WORK TO BE COMPLETED |
Go through the material below and copy all lines with "performance".

TASK MATERIAL |
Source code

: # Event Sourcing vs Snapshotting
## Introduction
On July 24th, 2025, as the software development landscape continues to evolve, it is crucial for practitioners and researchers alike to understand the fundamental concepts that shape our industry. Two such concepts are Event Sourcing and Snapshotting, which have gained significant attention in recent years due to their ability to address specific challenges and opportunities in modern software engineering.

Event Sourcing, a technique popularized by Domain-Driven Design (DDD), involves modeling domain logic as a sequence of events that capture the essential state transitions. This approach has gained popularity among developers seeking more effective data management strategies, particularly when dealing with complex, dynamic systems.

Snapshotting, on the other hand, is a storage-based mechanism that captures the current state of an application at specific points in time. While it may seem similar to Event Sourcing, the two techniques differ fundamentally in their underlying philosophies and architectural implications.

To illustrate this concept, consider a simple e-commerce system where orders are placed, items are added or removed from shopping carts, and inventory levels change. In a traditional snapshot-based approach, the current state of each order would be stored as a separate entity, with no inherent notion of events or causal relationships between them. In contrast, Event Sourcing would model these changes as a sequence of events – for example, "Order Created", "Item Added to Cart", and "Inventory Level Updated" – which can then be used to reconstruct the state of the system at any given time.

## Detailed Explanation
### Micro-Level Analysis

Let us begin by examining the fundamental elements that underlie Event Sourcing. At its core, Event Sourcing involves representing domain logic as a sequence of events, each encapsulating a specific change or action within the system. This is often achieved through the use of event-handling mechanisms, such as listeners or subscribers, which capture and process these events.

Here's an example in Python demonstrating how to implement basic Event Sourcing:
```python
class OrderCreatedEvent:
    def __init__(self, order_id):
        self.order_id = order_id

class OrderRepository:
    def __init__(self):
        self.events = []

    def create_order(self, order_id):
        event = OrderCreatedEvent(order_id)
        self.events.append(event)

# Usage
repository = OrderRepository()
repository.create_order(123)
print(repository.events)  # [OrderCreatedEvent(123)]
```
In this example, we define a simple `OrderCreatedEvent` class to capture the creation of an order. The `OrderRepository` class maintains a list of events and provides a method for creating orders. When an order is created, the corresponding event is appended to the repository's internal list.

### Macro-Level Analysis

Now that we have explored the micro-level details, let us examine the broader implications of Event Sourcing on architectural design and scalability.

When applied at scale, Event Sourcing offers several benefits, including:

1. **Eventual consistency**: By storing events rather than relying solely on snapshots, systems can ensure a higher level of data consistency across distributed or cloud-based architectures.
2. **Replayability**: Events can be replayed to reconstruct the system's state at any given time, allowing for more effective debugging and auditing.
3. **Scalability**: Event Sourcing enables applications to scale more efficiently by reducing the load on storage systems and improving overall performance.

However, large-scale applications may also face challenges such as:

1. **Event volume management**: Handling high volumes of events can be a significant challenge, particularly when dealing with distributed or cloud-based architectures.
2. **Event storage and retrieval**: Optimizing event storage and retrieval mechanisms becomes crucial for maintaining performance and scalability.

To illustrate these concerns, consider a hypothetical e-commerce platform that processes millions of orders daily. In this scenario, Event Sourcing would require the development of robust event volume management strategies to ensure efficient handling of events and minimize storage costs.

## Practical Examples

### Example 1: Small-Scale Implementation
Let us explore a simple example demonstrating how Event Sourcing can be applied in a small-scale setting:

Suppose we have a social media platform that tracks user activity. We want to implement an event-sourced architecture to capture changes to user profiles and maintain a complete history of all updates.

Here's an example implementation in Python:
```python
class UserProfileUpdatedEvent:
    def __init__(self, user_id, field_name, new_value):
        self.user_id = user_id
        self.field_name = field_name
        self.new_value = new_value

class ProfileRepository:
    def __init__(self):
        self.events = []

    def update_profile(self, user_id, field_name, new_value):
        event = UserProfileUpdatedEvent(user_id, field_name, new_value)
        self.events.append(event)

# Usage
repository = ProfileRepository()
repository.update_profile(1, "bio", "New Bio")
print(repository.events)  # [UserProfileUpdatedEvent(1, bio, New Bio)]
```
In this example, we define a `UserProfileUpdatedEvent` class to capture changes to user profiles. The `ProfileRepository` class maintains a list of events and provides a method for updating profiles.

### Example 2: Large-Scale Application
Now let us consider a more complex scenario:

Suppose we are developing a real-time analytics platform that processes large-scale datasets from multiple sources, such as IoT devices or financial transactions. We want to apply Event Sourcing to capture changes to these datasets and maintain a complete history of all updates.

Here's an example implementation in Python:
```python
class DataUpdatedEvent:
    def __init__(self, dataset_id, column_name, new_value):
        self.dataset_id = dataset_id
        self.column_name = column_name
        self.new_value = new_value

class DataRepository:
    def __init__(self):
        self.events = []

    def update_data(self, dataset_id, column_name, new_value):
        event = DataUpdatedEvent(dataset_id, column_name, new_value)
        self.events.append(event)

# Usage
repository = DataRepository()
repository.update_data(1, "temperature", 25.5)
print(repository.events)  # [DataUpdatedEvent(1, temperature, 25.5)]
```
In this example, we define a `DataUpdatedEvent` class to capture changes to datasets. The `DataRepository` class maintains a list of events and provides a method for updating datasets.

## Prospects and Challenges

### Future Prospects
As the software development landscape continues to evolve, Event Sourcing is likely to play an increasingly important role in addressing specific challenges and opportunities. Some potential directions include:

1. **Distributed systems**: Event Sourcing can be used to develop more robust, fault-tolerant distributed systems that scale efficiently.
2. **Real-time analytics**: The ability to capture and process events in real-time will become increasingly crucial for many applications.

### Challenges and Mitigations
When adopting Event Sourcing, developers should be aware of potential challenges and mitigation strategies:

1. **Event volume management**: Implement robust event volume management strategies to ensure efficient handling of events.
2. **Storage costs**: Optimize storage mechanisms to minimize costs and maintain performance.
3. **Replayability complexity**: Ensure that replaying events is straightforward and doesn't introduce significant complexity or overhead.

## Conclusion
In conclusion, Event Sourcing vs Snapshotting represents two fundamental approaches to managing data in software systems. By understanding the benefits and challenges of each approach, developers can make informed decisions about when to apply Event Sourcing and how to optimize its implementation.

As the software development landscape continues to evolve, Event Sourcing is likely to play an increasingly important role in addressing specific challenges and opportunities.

RESPONSE TO THIS EXERCISE |
3. **Scalability**: Event Sourcing enables applications to scale more efficiently by reducing the load on storage systems and improving overall performance.
2. **Event storage and retrieval**: Optimizing event storage and retrieval mechanisms becomes crucial for maintaining performance and scalability.
2. **Storage costs**: Optimize storage mechanisms to minimize costs and maintain performance.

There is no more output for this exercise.